(Records provided)

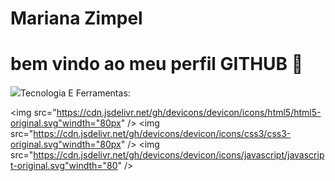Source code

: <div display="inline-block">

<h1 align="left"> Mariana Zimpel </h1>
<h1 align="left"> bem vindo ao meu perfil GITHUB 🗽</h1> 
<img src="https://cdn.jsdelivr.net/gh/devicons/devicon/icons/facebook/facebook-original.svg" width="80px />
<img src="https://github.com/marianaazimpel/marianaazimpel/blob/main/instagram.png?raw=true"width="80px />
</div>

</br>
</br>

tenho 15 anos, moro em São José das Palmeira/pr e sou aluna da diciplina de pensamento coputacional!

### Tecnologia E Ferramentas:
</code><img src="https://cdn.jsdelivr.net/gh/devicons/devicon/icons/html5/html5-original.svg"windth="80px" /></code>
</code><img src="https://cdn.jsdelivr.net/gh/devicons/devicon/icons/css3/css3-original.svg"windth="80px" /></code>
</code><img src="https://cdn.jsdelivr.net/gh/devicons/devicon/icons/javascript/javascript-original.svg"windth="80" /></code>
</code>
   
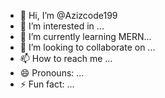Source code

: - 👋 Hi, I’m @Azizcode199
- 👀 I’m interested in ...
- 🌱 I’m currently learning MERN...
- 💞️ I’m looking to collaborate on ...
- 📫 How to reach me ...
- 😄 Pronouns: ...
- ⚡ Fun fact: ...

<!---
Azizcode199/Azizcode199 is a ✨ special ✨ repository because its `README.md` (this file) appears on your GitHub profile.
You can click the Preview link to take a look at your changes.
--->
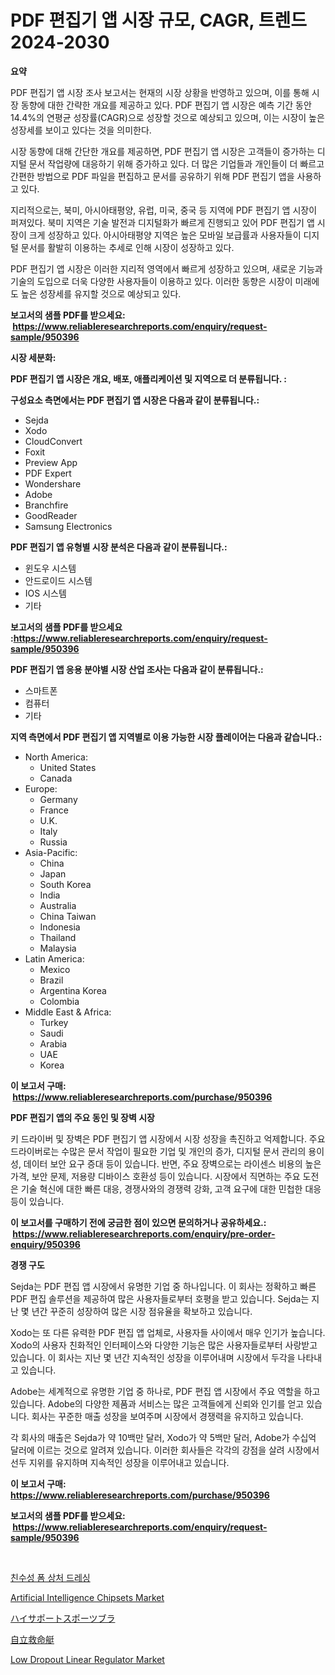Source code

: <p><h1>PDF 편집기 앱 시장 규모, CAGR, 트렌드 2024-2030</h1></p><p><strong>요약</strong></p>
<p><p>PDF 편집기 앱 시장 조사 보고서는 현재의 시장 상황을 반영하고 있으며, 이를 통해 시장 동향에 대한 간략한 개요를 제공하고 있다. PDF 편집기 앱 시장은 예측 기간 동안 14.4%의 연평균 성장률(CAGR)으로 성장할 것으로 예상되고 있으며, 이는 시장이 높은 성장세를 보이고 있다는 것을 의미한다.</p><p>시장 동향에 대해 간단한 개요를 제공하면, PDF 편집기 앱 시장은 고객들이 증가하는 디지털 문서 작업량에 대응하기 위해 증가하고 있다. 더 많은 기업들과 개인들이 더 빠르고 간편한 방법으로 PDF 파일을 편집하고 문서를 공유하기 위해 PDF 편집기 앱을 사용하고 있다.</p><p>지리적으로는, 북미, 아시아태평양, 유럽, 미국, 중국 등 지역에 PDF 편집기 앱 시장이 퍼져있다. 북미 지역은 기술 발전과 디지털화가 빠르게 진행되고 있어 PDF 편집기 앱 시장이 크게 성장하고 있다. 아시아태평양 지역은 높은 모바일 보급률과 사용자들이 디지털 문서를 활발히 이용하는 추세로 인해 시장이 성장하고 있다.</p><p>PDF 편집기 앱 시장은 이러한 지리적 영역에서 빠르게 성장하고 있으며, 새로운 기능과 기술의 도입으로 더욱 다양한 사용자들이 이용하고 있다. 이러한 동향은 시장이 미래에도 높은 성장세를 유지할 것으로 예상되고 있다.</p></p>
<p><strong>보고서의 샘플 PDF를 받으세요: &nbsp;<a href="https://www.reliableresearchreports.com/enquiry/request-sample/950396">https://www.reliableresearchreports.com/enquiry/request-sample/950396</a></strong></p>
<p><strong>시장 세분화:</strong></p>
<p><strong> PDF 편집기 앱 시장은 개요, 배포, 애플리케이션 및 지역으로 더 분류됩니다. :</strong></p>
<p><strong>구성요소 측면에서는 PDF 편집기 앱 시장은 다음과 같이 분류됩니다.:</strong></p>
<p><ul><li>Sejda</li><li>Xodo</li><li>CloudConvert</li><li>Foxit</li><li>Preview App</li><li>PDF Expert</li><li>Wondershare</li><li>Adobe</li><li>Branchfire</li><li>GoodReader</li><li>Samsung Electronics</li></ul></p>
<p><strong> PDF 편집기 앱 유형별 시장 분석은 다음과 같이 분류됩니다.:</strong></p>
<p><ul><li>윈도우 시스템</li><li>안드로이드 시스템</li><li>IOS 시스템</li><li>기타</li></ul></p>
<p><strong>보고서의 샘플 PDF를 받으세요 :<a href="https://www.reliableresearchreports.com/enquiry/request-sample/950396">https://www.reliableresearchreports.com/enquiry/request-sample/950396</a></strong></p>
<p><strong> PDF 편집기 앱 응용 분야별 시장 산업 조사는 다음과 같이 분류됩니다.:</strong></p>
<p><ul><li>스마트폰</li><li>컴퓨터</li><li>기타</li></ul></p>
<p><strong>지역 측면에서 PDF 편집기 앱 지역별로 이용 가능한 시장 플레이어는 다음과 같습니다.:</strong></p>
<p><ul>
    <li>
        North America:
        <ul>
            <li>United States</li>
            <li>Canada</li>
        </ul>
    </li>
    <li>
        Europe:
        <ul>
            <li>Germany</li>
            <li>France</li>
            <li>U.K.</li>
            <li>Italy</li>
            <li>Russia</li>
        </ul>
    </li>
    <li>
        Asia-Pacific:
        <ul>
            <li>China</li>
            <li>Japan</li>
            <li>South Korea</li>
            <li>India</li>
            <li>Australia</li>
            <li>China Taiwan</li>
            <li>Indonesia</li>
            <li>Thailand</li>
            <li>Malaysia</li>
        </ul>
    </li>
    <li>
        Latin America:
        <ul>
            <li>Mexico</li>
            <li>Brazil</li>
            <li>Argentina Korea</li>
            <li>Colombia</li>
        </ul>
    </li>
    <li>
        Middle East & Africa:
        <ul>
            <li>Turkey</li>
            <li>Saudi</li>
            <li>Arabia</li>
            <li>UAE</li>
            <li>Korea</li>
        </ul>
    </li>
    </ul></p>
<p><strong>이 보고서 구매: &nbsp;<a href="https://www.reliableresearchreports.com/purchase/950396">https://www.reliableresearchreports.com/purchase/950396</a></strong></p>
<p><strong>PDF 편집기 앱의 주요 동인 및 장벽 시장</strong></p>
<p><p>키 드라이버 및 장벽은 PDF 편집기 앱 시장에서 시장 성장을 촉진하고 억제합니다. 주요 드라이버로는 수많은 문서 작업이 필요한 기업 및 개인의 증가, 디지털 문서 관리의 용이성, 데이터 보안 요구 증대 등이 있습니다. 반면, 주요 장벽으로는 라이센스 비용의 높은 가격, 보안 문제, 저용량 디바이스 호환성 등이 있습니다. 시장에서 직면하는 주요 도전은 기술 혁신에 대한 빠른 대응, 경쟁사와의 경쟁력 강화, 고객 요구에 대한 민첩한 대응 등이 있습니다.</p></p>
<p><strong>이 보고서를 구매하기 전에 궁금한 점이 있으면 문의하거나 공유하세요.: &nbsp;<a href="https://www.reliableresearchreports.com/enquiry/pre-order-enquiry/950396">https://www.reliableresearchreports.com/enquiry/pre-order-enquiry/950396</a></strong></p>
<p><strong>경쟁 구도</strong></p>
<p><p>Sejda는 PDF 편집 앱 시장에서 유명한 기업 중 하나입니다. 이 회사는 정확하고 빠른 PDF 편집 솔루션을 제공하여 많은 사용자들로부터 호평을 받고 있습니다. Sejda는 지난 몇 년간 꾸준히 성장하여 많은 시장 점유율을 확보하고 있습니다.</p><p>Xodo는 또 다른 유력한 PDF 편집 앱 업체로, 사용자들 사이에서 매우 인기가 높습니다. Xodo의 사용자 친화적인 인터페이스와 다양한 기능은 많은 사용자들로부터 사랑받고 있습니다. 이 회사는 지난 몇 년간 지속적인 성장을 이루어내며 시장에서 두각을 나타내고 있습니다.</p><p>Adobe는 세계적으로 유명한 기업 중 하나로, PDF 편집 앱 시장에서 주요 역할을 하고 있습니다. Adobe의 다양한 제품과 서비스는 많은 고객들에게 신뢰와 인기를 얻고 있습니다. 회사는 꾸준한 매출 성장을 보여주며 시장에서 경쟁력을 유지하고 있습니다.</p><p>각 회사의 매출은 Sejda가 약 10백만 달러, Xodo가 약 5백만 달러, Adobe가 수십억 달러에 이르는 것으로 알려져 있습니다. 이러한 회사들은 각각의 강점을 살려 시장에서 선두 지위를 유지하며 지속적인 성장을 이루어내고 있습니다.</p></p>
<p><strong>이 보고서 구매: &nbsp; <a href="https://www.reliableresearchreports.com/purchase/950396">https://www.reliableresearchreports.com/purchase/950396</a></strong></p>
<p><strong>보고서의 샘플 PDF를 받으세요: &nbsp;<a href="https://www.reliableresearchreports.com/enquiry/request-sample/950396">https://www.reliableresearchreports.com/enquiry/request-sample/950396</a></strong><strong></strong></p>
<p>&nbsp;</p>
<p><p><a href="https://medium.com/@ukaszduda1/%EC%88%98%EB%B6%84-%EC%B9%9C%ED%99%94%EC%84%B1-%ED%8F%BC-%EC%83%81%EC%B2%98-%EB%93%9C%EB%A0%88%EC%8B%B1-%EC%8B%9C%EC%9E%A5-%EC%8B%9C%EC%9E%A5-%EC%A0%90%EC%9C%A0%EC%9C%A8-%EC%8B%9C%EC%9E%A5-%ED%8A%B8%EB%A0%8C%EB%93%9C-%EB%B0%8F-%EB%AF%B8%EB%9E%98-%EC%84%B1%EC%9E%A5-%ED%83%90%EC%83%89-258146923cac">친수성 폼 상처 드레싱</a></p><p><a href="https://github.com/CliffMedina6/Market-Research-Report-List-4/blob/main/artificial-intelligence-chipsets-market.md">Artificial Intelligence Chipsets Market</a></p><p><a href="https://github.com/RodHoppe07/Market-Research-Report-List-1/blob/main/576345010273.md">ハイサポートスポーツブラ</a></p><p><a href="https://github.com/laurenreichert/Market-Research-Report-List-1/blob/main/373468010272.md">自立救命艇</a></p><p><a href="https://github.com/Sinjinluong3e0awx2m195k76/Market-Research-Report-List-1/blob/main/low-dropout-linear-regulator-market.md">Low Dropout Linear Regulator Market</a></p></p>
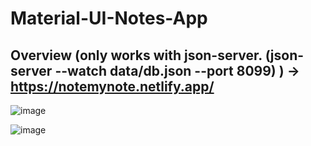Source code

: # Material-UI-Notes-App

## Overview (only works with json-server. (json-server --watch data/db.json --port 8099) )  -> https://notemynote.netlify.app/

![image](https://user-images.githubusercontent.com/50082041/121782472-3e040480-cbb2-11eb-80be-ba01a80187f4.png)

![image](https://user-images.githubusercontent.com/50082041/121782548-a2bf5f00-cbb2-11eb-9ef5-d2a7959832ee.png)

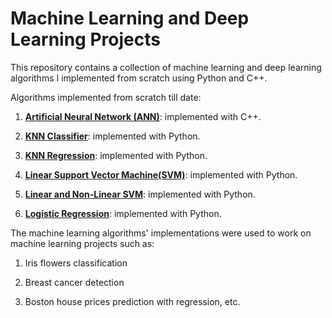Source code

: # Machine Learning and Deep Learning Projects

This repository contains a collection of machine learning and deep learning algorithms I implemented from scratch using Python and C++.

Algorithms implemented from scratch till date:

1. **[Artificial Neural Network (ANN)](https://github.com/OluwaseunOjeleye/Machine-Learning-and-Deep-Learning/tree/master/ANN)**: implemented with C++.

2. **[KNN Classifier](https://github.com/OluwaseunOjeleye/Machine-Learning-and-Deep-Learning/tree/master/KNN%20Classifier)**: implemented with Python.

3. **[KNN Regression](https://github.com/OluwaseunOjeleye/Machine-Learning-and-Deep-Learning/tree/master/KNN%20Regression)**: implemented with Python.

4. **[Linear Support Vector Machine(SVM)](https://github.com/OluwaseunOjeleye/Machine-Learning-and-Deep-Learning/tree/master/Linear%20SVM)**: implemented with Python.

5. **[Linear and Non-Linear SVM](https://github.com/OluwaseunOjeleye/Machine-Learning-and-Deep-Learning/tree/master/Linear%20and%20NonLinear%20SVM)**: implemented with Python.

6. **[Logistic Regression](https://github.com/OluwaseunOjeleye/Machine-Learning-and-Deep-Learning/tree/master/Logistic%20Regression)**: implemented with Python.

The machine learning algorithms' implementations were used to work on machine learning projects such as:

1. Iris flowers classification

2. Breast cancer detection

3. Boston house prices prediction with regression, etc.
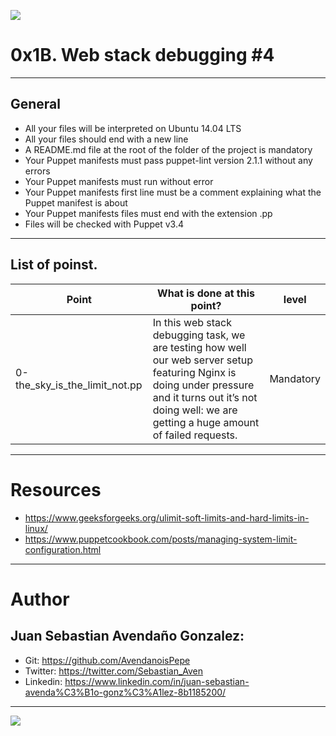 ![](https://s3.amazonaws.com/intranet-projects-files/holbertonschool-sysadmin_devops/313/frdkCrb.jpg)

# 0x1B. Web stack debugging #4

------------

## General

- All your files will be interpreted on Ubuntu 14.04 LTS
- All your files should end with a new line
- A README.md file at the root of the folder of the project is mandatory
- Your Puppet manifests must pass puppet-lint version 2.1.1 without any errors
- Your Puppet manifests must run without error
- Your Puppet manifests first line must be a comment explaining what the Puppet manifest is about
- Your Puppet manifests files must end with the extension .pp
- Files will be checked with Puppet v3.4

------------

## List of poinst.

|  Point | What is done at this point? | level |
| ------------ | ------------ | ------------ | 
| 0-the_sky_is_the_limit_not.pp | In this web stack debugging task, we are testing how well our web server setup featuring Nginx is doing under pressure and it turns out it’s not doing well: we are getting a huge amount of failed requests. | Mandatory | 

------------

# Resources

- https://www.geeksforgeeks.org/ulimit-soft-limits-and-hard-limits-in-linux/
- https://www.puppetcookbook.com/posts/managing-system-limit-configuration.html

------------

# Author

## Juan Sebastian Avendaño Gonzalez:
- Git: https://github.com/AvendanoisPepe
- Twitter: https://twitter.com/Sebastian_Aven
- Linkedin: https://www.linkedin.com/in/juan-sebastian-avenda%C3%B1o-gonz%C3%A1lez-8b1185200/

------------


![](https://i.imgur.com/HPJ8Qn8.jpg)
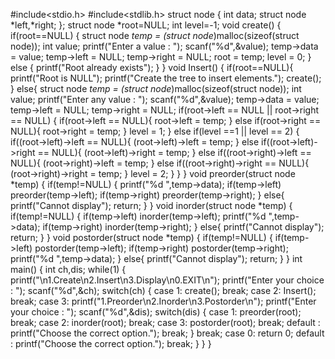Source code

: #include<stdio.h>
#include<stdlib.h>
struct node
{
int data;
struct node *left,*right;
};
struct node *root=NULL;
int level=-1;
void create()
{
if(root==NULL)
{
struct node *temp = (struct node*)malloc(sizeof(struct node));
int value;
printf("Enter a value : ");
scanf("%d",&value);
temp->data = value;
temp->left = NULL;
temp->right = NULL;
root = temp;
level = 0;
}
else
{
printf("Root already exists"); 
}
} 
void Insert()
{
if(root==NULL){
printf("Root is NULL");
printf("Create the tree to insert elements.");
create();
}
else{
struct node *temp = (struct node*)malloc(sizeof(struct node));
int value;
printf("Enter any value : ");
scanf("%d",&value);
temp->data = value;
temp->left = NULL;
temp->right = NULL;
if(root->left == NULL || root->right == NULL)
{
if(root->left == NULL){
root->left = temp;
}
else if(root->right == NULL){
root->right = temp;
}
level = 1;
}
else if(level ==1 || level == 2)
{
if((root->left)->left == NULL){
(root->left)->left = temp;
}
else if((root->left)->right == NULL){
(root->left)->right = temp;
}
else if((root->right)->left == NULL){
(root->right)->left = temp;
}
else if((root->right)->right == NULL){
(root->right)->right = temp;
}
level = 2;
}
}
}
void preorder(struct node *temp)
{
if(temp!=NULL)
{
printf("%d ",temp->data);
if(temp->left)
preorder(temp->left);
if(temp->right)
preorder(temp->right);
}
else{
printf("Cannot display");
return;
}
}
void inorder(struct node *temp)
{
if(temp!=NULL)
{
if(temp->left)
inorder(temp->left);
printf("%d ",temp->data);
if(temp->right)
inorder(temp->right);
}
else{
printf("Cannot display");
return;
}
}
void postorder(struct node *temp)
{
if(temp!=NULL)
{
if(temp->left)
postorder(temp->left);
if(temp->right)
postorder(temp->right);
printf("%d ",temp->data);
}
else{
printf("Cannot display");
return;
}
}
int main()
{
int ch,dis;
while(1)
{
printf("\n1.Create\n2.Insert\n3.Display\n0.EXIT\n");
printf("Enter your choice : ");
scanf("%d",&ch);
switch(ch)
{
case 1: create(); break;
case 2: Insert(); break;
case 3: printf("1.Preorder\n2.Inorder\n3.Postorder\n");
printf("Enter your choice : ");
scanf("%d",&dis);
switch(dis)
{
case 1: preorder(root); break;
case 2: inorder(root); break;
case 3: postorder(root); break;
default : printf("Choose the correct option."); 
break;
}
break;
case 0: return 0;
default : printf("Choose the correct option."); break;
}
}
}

(End Records provided)

:: Problem description ::
Among the entries above, say how many lines hold the word "option". No other words belong in the answer.

:: Answer below ::
2